WHAT THE EXERCISE ASKS -> Below are the entries; give again exactly the lines from the one mentioning "the ‘Case Day’ committee." through the one mentioning "Gained experience with taking", inclusive.

EXERCISE DATA ->
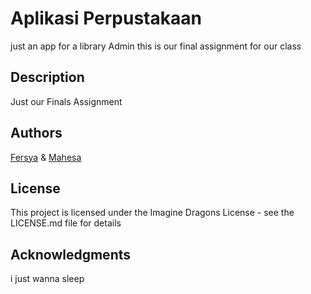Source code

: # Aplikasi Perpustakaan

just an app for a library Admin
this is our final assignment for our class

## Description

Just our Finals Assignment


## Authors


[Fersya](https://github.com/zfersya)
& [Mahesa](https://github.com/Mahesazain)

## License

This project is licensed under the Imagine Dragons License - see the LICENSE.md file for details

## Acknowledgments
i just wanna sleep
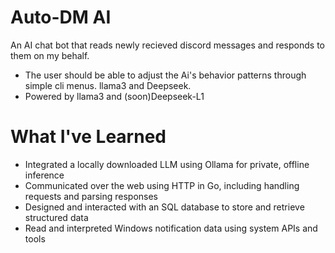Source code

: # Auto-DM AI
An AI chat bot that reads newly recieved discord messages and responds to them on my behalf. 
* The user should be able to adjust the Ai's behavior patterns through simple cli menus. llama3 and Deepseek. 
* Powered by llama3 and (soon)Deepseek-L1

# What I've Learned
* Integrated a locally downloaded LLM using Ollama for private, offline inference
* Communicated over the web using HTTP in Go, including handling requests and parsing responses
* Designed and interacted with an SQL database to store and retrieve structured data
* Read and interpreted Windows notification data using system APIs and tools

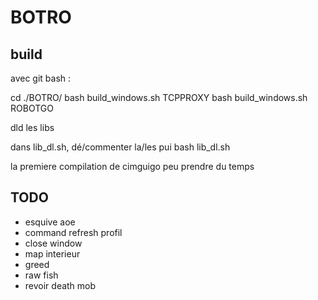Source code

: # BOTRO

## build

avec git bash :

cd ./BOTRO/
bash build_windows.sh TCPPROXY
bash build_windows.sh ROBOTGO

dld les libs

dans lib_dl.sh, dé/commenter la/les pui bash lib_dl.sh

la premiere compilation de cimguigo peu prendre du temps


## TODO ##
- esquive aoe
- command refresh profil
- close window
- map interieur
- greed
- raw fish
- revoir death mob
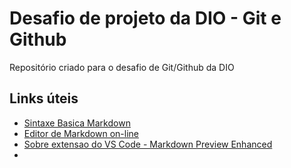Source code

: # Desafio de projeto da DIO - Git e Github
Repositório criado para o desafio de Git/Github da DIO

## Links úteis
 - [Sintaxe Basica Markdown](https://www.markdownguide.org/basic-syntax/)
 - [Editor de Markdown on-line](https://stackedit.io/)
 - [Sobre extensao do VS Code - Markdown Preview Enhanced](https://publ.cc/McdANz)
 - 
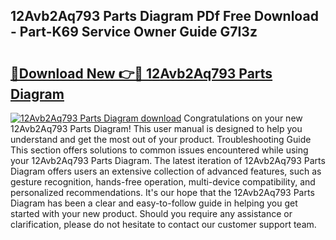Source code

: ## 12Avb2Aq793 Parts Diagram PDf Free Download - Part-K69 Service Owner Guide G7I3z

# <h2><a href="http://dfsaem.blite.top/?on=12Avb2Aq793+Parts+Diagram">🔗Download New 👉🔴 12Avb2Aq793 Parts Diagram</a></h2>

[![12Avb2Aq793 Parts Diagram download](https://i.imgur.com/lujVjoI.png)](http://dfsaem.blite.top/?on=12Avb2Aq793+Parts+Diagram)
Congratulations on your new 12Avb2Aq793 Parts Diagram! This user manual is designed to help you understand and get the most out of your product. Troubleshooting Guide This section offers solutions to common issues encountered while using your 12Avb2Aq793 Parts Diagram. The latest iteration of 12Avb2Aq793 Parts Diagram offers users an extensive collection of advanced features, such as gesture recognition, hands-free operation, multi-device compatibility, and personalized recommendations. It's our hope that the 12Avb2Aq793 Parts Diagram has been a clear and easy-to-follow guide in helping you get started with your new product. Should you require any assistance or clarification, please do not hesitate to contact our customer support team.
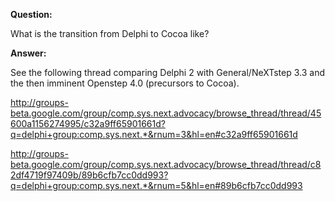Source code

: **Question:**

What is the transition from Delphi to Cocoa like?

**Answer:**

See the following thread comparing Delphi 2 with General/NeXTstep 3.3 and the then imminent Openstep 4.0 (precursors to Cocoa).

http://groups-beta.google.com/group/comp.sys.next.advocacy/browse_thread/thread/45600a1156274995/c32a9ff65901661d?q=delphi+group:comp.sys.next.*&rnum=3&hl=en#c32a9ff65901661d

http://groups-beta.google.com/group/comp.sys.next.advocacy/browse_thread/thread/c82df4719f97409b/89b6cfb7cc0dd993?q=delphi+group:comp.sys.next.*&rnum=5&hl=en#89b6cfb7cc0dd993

...

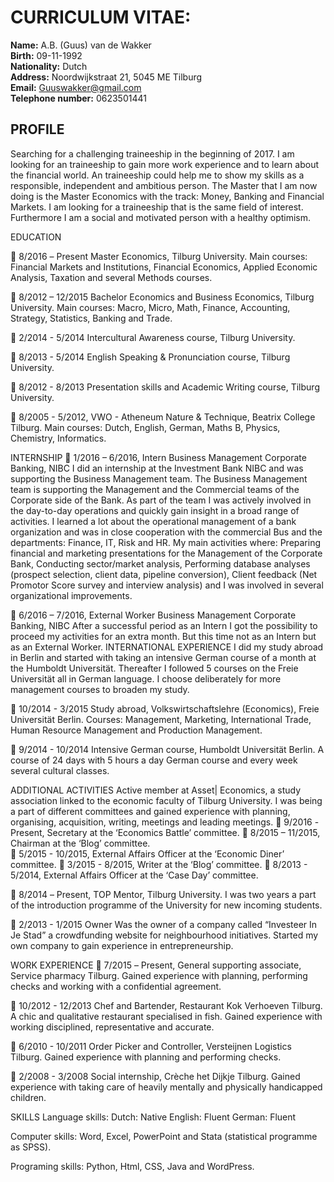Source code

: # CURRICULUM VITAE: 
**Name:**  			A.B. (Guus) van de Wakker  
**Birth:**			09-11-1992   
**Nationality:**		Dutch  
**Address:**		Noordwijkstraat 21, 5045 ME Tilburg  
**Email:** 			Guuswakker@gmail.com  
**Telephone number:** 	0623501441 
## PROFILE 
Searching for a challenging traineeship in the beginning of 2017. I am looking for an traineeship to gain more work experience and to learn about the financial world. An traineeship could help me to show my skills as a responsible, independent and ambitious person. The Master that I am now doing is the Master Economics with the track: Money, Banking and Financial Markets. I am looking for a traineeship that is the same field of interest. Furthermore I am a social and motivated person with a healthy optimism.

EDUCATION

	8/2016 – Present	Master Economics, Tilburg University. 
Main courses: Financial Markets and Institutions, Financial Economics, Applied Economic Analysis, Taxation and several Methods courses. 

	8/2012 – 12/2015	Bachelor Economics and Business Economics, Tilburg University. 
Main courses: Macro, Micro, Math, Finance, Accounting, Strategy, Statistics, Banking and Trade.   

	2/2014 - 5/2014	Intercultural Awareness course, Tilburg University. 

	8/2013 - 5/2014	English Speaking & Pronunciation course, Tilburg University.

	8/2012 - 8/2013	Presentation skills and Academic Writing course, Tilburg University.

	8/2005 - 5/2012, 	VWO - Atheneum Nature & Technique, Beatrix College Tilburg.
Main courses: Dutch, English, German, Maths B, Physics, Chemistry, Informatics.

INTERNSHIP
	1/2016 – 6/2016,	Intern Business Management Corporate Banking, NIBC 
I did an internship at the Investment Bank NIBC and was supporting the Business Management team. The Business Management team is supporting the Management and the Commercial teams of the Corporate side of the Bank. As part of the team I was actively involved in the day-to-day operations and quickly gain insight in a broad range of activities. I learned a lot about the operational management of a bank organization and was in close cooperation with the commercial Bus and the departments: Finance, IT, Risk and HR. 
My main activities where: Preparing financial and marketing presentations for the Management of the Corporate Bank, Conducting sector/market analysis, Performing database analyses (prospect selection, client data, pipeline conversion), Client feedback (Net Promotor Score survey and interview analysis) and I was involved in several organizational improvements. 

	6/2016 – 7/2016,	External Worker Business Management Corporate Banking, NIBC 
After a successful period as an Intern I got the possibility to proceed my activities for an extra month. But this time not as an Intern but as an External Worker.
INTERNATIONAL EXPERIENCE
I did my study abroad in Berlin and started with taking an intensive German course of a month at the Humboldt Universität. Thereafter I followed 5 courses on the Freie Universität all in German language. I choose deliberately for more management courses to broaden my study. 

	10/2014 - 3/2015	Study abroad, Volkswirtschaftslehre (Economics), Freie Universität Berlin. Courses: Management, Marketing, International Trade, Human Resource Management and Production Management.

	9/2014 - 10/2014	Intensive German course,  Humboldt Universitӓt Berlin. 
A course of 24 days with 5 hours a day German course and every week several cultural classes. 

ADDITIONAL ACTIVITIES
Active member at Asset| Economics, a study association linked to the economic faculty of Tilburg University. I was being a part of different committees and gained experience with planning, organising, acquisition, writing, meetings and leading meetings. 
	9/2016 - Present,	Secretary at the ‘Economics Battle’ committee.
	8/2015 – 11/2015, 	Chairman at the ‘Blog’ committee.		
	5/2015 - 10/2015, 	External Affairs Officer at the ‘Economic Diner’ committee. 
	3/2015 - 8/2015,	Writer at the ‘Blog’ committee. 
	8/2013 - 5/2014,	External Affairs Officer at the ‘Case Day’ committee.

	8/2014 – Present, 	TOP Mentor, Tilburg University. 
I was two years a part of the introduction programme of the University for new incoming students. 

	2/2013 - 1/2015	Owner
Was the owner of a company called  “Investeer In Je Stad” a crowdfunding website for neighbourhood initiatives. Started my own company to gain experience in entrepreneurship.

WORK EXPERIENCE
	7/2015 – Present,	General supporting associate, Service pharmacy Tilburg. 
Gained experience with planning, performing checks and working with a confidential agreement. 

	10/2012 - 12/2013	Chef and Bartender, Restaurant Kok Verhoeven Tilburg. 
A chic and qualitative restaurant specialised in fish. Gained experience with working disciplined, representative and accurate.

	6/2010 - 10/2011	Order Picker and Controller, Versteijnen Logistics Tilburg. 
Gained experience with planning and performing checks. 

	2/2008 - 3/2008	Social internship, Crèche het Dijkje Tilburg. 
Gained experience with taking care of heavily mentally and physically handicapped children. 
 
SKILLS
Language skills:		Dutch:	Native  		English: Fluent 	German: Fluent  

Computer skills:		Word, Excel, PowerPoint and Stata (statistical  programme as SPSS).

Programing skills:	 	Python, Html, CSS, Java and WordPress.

THE COMPLETED TASK ->
	8/2013 - 5/2014,	External Affairs Officer at the ‘Case Day’ committee.

	8/2014 – Present, 	TOP Mentor, Tilburg University. 
I was two years a part of the introduction programme of the University for new incoming students. 

	2/2013 - 1/2015	Owner
Was the owner of a company called  “Investeer In Je Stad” a crowdfunding website for neighbourhood initiatives. Started my own company to gain experience in entrepreneurship.

WORK EXPERIENCE
	7/2015 – Present,	General supporting associate, Service pharmacy Tilburg. 
Gained experience with planning, performing checks and working with a confidential agreement. 

	10/2012 - 12/2013	Chef and Bartender, Restaurant Kok Verhoeven Tilburg. 
A chic and qualitative restaurant specialised in fish. Gained experience with working disciplined, representative and accurate.

	6/2010 - 10/2011	Order Picker and Controller, Versteijnen Logistics Tilburg. 
Gained experience with planning and performing checks. 

	2/2008 - 3/2008	Social internship, Crèche het Dijkje Tilburg. 
Gained experience with taking care of heavily mentally and physically handicapped children. 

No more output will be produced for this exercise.